**What is required:**
Take the lines below between the one holding "- 📺 **Video**: [StatQuest: Gradient" and the one holding "- 📚 **Reading**: [Scikit-learn Cross-Validation", inclusive, and copy them exactly. Add nothing.

**Data in this exercise:**
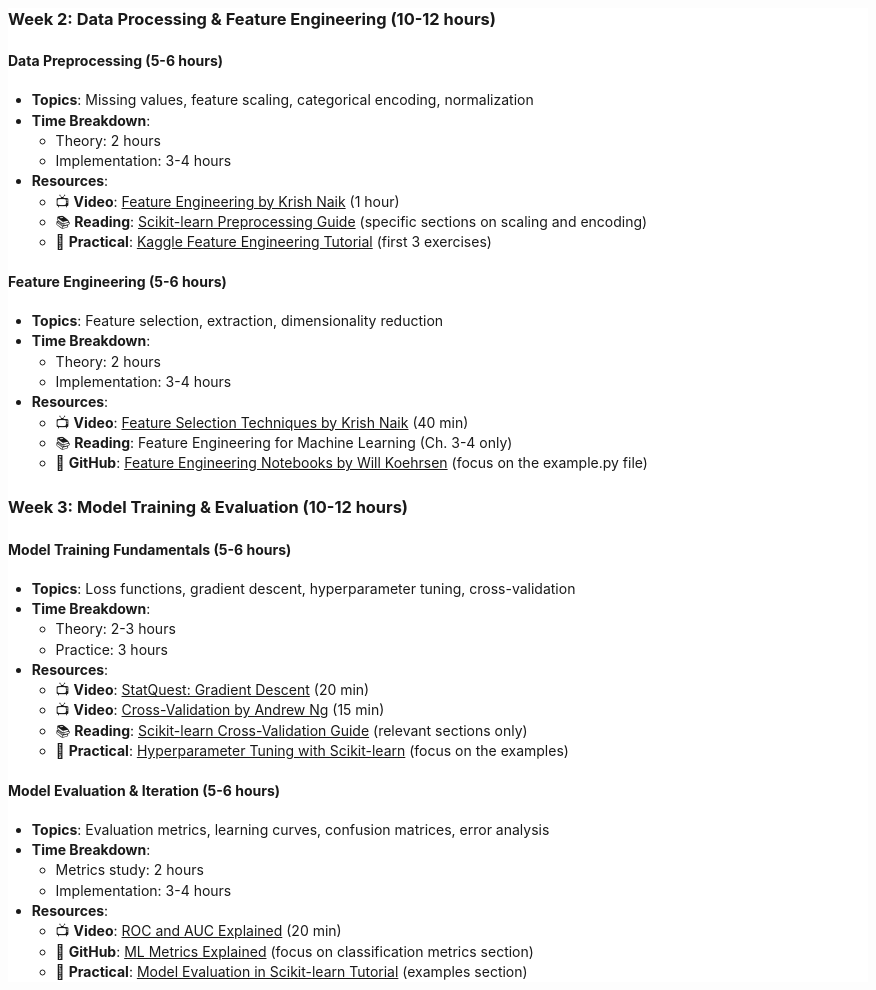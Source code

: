 ### Week 2: Data Processing & Feature Engineering (10-12 hours)

#### Data Preprocessing (5-6 hours)
- **Topics**: Missing values, feature scaling, categorical encoding, normalization
- **Time Breakdown**:
  - Theory: 2 hours
  - Implementation: 3-4 hours
- **Resources**:
  - 📺 **Video**: [Feature Engineering by Krish Naik](https://www.youtube.com/watch?v=6WDFfaYtN6s) (1 hour)
  - 📚 **Reading**: [Scikit-learn Preprocessing Guide](https://scikit-learn.org/stable/modules/preprocessing.html) (specific sections on scaling and encoding)
  - 🔬 **Practical**: [Kaggle Feature Engineering Tutorial](https://www.kaggle.com/learn/feature-engineering) (first 3 exercises)

#### Feature Engineering (5-6 hours)
- **Topics**: Feature selection, extraction, dimensionality reduction
- **Time Breakdown**:
  - Theory: 2 hours
  - Implementation: 3-4 hours
- **Resources**:
  - 📺 **Video**: [Feature Selection Techniques by Krish Naik](https://www.youtube.com/watch?v=kA4mD3y4aqA) (40 min)
  - 📚 **Reading**: Feature Engineering for Machine Learning (Ch. 3-4 only)
  - 🧪 **GitHub**: [Feature Engineering Notebooks by Will Koehrsen](https://github.com/WillKoehrsen/feature-selector) (focus on the example.py file)

### Week 3: Model Training & Evaluation (10-12 hours)

#### Model Training Fundamentals (5-6 hours)
- **Topics**: Loss functions, gradient descent, hyperparameter tuning, cross-validation
- **Time Breakdown**:
  - Theory: 2-3 hours
  - Practice: 3 hours
- **Resources**:
  - 📺 **Video**: [StatQuest: Gradient Descent](https://www.youtube.com/watch?v=sDv4f4s2SB8) (20 min)
  - 📺 **Video**: [Cross-Validation by Andrew Ng](https://www.youtube.com/watch?v=TsT8QJoqW8o) (15 min)
  - 📚 **Reading**: [Scikit-learn Cross-Validation Guide](https://scikit-learn.org/stable/modules/cross_validation.html) (relevant sections only)
  - 🔬 **Practical**: [Hyperparameter Tuning with Scikit-learn](https://scikit-learn.org/stable/modules/grid_search.html#grid-search) (focus on the examples)

#### Model Evaluation & Iteration (5-6 hours)
- **Topics**: Evaluation metrics, learning curves, confusion matrices, error analysis
- **Time Breakdown**:
  - Metrics study: 2 hours
  - Implementation: 3-4 hours
- **Resources**:
  - 📺 **Video**: [ROC and AUC Explained](https://www.youtube.com/watch?v=4jRBRDbJemM) (20 min)
  - 🧪 **GitHub**: [ML Metrics Explained](https://github.com/ashishpatel26/ML-Metrics) (focus on classification metrics section)
  - 🔬 **Practical**: [Model Evaluation in Scikit-learn Tutorial](https://scikit-learn.org/stable/modules/model_evaluation.html) (examples section)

**Solution to this exercise:**
  - 📺 **Video**: [StatQuest: Gradient Descent](https://www.youtube.com/watch?v=sDv4f4s2SB8) (20 min)
  - 📺 **Video**: [Cross-Validation by Andrew Ng](https://www.youtube.com/watch?v=TsT8QJoqW8o) (15 min)
  - 📚 **Reading**: [Scikit-learn Cross-Validation Guide](https://scikit-learn.org/stable/modules/cross_validation.html) (relevant sections only)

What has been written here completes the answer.